# AVAILABLE DATA
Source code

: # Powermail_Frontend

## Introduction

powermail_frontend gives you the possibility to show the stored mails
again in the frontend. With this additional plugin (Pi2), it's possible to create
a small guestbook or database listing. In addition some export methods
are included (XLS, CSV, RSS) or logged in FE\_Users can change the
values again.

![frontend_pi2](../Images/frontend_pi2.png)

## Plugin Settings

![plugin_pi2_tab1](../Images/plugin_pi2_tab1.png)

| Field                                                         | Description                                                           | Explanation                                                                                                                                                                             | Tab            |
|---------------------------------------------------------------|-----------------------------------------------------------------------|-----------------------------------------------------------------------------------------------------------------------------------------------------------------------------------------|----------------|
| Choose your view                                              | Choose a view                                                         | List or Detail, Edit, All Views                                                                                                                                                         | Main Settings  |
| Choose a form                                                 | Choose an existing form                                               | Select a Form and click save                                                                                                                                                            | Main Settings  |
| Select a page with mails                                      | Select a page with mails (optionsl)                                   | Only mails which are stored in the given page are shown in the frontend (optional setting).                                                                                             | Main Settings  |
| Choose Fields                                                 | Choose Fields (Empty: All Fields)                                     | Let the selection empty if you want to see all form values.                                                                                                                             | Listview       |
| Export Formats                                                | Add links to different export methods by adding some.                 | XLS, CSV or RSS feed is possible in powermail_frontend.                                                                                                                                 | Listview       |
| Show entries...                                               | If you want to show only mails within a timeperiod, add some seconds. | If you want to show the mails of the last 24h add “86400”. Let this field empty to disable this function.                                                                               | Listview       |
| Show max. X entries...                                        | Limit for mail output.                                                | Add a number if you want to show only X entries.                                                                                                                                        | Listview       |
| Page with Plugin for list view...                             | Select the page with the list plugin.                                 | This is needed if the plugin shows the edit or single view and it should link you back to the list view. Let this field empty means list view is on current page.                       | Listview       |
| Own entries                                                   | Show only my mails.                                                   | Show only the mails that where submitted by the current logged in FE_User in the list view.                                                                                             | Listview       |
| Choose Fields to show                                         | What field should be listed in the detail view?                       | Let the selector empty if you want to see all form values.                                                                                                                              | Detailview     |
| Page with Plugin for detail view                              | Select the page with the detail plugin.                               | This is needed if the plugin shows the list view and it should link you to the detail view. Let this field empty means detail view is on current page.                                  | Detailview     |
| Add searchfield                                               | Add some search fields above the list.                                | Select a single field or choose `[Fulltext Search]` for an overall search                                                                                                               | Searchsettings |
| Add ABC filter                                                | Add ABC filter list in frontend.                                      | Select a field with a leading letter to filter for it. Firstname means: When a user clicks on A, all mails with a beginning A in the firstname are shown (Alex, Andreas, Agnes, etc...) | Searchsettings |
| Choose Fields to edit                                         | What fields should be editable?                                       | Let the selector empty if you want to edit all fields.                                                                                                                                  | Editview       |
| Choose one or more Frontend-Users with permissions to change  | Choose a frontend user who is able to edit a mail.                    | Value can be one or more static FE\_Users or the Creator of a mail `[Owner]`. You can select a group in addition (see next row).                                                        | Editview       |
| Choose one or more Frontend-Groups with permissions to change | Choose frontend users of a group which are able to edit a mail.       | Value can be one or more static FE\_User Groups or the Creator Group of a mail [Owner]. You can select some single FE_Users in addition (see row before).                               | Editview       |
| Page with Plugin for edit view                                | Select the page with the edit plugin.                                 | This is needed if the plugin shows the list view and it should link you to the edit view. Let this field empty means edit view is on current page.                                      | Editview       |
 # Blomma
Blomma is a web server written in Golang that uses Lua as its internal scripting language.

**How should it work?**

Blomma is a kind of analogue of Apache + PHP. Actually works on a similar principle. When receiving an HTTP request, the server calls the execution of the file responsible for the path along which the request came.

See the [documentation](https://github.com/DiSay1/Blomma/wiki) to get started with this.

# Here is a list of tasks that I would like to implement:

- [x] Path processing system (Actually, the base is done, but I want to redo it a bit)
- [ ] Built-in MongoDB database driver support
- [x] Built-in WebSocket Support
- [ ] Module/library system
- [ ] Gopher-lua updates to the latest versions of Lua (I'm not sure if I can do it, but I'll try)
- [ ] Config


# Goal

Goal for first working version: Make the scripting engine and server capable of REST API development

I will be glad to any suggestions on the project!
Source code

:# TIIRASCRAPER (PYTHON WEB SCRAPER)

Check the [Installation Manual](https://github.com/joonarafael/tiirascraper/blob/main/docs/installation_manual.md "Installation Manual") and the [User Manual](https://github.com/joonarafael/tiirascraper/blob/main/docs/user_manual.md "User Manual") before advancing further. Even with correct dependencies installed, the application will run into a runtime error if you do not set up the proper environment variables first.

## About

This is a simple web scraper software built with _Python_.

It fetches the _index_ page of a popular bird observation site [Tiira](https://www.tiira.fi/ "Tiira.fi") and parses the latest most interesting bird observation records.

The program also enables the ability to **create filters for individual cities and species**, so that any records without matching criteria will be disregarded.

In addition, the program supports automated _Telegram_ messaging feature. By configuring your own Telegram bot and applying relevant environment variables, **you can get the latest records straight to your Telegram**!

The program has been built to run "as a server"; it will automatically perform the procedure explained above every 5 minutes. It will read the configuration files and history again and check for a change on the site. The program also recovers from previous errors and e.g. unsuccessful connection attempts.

--

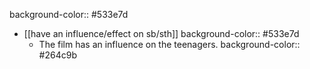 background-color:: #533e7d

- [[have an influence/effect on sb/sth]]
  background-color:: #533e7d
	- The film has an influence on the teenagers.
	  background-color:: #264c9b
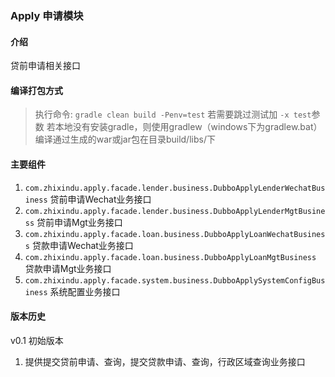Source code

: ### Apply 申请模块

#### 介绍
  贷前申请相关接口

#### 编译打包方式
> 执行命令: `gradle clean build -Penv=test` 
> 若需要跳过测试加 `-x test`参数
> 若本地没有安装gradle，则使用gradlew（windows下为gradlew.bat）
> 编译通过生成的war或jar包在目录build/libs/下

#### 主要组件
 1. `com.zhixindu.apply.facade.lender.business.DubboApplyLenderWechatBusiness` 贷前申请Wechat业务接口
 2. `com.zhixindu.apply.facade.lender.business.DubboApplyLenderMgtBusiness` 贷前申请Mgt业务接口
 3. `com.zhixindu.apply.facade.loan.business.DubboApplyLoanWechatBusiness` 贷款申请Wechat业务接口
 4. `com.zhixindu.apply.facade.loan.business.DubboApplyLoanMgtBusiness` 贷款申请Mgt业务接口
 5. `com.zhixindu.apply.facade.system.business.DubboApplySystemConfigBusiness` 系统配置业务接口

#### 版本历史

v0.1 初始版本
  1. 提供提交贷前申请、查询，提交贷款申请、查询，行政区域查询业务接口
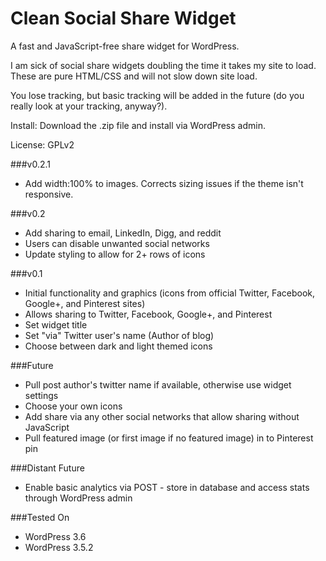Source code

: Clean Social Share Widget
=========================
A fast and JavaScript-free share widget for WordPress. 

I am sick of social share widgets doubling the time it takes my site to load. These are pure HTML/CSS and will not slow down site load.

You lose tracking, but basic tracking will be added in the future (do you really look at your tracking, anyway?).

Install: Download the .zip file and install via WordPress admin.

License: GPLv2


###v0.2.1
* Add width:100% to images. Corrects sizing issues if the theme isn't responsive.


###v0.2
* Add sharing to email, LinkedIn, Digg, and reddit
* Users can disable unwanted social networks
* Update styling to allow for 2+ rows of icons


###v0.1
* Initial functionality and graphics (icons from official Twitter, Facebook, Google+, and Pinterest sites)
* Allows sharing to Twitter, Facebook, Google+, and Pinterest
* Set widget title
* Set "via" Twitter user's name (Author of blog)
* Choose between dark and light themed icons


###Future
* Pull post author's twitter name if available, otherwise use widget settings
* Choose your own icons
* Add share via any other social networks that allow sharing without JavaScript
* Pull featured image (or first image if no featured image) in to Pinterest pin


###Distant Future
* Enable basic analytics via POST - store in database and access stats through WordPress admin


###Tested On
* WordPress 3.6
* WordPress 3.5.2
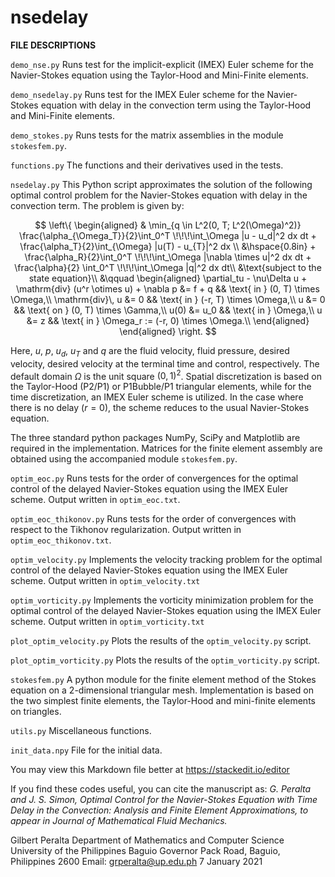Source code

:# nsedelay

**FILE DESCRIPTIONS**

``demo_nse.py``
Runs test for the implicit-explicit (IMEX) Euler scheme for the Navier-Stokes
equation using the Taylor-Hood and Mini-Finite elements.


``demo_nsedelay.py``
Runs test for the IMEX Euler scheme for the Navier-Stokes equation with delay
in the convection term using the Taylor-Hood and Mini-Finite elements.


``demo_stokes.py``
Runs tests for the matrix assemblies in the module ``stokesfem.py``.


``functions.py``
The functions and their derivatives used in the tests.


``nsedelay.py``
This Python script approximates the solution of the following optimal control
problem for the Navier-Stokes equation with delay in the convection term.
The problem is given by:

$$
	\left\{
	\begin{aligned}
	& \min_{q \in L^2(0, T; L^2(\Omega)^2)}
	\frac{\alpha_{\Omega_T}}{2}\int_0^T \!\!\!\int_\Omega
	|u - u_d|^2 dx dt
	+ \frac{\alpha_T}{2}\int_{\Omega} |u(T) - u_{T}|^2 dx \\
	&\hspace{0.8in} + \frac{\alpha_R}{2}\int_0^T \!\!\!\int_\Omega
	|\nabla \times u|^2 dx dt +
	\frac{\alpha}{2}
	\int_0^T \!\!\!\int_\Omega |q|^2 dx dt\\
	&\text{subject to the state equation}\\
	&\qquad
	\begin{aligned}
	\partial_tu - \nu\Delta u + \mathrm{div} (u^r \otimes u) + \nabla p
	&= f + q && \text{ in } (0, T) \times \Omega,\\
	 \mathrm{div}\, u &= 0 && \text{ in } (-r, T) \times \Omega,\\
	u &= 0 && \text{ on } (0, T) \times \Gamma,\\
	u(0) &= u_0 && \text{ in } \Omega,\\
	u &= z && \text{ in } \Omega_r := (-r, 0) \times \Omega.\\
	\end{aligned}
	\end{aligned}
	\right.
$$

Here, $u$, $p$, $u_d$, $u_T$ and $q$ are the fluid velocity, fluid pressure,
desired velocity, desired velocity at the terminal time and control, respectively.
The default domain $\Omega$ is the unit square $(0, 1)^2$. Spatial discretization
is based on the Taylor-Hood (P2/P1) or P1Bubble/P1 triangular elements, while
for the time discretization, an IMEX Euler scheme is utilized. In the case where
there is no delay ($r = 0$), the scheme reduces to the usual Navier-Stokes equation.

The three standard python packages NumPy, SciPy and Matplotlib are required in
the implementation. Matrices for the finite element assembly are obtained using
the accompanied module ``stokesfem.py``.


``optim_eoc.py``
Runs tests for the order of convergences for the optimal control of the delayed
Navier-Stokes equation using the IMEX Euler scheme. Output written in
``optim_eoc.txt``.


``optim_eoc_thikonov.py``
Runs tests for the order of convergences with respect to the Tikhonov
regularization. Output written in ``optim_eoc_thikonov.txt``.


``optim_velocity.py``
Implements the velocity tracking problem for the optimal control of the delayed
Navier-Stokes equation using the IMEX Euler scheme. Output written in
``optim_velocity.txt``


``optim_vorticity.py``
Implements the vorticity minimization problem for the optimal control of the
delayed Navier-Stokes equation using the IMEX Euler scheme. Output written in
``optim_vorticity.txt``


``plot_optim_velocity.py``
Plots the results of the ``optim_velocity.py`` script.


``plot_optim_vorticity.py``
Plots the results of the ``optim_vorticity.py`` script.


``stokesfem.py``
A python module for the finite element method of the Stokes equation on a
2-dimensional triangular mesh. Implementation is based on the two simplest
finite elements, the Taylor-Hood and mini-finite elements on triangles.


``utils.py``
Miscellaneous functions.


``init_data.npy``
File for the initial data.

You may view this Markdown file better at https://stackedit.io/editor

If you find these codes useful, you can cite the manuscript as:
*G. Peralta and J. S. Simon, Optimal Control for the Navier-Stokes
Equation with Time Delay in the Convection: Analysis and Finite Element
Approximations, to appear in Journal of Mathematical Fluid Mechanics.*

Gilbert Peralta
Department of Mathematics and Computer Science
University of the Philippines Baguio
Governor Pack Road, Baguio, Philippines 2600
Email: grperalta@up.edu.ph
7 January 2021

---

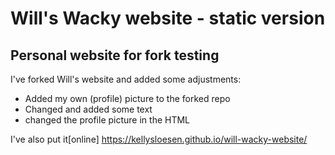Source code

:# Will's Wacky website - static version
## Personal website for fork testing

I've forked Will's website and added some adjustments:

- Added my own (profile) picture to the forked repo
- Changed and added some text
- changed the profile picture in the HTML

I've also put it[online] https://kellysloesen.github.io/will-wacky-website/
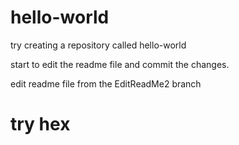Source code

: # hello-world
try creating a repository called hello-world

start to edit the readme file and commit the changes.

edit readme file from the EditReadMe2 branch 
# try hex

# ASSIGNMENT
Of the lines above, extract only those from the line with "You lose tracking, but" to the line with "(Author of blog)", both included, exactly as written.

# REPLY
You lose tracking, but basic tracking will be added in the future (do you really look at your tracking, anyway?).

Install: Download the .zip file and install via WordPress admin.

License: GPLv2


###v0.2.1
* Add width:100% to images. Corrects sizing issues if the theme isn't responsive.


###v0.2
* Add sharing to email, LinkedIn, Digg, and reddit
* Users can disable unwanted social networks
* Update styling to allow for 2+ rows of icons


###v0.1
* Initial functionality and graphics (icons from official Twitter, Facebook, Google+, and Pinterest sites)
* Allows sharing to Twitter, Facebook, Google+, and Pinterest
* Set widget title
* Set "via" Twitter user's name (Author of blog)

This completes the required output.